Problem description: Could you tally the lines of the entries that carry the string "TextView"? Reply with the number and nothing more.

Record extracts START

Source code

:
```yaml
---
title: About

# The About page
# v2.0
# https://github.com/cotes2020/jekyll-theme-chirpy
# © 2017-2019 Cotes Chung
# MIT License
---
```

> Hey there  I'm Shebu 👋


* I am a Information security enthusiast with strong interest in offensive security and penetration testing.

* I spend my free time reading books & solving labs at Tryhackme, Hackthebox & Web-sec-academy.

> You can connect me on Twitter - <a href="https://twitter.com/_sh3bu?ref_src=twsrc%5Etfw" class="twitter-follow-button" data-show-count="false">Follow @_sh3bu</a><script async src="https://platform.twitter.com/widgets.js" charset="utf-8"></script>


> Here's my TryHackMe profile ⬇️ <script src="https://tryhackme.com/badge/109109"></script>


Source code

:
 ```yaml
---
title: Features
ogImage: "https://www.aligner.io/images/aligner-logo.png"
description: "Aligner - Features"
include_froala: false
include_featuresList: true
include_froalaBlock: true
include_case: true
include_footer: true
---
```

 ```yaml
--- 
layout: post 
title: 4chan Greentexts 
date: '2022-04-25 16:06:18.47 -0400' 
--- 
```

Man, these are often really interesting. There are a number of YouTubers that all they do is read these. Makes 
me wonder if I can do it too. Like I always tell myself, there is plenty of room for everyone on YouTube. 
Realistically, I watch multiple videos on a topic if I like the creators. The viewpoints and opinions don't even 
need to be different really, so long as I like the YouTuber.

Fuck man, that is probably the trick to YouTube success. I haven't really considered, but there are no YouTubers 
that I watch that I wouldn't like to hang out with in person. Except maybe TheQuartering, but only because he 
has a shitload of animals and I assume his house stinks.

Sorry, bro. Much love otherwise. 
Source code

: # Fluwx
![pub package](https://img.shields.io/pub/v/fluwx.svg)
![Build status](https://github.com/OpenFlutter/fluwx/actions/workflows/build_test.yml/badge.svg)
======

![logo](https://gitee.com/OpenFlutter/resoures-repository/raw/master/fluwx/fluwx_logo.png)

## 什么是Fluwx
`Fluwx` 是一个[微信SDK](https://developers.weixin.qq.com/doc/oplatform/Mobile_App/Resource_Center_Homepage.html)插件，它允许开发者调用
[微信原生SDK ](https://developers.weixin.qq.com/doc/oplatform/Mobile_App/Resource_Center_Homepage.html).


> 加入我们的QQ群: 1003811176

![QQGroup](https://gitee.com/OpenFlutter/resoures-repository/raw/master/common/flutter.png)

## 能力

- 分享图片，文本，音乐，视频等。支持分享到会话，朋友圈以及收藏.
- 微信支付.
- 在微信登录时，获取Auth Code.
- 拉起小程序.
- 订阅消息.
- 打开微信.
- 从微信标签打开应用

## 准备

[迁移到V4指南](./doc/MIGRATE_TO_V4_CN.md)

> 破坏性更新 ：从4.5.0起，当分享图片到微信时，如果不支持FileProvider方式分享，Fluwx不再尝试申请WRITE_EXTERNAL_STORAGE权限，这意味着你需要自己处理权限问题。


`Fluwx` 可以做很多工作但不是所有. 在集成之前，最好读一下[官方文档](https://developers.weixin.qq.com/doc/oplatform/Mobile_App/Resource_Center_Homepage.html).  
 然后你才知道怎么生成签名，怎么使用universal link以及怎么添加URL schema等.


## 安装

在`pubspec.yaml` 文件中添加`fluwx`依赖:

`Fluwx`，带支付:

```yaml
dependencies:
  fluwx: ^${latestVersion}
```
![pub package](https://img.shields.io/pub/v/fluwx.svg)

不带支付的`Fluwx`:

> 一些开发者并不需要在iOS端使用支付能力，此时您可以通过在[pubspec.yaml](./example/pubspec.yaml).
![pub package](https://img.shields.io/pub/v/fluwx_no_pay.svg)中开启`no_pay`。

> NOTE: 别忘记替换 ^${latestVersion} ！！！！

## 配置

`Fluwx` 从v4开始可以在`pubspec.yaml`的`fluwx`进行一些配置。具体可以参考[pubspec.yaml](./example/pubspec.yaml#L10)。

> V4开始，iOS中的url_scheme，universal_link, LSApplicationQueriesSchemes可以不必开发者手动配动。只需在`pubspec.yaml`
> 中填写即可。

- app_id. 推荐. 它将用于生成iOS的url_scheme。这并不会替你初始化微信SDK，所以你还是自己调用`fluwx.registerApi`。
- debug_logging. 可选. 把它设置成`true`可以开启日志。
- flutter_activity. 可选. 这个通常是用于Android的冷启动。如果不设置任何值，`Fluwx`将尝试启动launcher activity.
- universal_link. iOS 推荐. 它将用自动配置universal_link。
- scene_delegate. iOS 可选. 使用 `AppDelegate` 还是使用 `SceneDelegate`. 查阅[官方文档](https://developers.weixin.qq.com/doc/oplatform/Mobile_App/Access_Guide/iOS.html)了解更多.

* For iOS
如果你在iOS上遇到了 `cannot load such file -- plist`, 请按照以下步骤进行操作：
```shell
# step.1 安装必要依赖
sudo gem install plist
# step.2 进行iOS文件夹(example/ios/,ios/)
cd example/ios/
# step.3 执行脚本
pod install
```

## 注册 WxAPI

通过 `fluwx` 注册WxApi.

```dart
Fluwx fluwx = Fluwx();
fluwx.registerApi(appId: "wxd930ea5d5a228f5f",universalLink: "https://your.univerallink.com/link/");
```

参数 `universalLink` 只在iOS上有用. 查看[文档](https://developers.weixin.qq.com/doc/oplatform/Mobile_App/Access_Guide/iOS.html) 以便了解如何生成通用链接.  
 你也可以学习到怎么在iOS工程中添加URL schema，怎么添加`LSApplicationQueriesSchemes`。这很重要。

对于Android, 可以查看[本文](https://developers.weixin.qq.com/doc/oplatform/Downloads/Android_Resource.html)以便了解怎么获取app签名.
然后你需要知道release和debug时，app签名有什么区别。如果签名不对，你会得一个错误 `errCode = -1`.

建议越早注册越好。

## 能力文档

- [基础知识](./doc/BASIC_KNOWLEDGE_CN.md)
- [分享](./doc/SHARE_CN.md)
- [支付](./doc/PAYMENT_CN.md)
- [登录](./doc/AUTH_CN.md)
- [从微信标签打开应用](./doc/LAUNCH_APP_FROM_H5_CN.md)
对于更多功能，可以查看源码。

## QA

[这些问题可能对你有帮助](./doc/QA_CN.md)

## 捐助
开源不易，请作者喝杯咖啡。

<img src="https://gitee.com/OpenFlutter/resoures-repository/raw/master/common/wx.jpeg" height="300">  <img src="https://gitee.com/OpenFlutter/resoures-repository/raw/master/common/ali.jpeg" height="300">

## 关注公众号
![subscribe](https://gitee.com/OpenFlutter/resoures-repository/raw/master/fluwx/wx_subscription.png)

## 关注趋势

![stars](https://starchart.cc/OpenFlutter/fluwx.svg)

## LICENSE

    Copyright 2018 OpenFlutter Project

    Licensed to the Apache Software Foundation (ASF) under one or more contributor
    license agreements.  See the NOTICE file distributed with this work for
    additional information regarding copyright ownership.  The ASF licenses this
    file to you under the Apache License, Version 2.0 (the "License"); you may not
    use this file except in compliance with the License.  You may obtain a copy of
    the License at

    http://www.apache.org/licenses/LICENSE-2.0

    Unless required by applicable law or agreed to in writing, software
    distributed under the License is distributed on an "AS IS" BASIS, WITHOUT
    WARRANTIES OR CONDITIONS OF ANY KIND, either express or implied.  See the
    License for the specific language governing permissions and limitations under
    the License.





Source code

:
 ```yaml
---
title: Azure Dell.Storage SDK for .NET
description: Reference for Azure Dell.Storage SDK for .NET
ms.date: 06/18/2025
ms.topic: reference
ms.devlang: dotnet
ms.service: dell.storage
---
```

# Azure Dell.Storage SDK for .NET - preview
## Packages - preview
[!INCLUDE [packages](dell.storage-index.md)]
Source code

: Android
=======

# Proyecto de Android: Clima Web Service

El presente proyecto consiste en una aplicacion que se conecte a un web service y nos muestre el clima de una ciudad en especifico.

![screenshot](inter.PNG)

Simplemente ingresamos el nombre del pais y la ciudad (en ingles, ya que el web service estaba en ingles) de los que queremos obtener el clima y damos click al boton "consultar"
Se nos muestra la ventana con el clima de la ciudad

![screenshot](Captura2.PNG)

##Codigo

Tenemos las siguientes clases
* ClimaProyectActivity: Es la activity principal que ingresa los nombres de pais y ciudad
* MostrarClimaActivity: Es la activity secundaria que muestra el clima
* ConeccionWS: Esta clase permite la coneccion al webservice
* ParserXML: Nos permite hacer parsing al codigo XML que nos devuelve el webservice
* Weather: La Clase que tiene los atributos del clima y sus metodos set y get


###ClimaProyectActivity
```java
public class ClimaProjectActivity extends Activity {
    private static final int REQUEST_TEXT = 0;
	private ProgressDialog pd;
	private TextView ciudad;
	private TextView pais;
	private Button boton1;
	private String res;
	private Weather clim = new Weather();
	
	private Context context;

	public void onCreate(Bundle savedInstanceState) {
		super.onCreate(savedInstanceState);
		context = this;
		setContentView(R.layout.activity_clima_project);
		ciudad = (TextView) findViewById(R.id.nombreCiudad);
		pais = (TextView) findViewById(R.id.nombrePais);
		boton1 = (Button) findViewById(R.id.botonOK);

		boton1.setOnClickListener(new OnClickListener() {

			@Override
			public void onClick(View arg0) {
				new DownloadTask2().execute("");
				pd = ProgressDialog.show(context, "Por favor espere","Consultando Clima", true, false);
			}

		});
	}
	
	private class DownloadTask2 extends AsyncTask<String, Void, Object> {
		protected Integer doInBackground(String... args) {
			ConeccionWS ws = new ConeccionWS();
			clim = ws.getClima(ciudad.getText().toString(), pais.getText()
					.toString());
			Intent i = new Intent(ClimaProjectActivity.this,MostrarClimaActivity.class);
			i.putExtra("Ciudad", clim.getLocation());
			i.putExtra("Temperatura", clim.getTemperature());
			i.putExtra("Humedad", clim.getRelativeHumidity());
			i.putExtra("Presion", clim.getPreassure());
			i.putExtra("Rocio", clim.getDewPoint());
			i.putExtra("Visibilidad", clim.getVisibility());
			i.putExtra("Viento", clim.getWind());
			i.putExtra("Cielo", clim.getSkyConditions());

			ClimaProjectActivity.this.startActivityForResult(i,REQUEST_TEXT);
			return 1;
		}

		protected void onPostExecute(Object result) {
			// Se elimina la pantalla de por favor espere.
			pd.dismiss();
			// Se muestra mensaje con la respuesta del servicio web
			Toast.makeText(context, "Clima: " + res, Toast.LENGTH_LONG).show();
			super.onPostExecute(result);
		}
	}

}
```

Record extracts END

Output below: 4